• _THE PROBLEM_: Count the lines below that hold the string "điểm". Give only that number.

Source texts of formatted documents
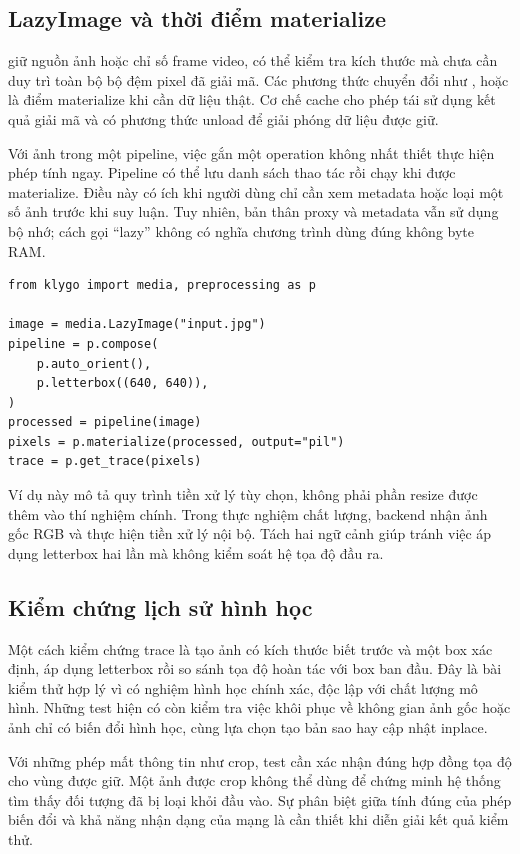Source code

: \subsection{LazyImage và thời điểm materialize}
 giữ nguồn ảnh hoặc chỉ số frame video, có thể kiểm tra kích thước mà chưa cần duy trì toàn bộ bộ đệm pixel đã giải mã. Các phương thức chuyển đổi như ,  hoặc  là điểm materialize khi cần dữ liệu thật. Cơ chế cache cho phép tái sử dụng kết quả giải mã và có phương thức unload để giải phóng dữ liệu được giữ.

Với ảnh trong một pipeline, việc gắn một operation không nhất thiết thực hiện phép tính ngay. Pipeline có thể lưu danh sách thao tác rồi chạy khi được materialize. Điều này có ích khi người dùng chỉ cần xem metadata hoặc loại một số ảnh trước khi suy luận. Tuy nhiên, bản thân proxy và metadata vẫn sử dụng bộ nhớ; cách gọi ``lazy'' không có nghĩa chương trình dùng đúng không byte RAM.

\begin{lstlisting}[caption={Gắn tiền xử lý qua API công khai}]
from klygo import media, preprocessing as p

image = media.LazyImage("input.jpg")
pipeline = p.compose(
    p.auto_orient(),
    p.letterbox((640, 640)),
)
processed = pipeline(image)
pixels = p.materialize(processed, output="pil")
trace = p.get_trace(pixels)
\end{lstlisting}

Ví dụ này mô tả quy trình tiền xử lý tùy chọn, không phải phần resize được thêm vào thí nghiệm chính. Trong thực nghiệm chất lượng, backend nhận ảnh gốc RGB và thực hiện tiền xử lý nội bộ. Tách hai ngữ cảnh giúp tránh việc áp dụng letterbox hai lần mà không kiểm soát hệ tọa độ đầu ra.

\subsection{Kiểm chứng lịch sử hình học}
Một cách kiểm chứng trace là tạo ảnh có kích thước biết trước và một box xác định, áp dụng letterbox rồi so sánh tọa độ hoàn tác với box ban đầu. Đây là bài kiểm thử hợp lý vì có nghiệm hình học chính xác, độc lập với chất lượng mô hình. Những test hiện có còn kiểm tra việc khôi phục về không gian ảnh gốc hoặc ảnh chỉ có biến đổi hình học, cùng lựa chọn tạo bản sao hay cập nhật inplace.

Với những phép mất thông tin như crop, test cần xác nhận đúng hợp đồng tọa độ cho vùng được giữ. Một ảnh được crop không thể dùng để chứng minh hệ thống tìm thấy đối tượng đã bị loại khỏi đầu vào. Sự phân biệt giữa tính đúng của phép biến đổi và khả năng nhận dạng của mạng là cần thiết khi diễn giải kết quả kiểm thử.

• _RESPONSE TO THIS TASK_: 2